Created on 01-28-2024 11:59 AM - edited 01-28-2024 12:05 PM
Hey,
i'm using NIFI 1.22 and preparing NIFI flow for upgrade to 2.0.0 version.
Currently, using PutElasticsearchHttpRecord in order to index flowfiles which contain array of nested jsons. This processor sends each flowfile as whole, does not require splits to single jsons or defining schema.
This processor is deprecated and it suggested to move to PutElasticsearchRecord.
My data is very much complex and variant so I tried to avoid defining schema and to use the Inffer Schema strategy of JsonTreeReader in PutElasticsearchRecord.
But the processor is failing on type conversion of the first field in the first json of the array. It seems that it cannot handle nested jsons in array (while splitting it to single jsons worked).

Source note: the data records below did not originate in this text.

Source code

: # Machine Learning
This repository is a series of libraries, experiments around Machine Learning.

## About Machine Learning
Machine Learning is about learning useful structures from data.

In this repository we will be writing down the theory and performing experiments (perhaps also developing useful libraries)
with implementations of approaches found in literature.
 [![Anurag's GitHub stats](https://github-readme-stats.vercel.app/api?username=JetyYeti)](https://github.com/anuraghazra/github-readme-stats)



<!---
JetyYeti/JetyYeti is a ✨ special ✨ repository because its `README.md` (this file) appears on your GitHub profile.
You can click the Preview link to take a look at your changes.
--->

In addition, my implemetation need to deal the following limitation:
1. Processing a large dataset (TBs), so it need to be fast.
2. Avoiding spliting the array of jsons into a single json per flow file, as it cause content claim issues (too many large files and small files in the flow).
3. Avoiding managing schema, as the data is much variant.
Love to hear how is best to Index this data to Elasticsearch.
Created 01-29-2024 02:48 AM
@eylon, Welcome to our community! To help you get the best possible answer, I have tagged in our NiFi experts @SAMSAL @cotopaul @MattWho @TimothySpann who may be able to assist you further.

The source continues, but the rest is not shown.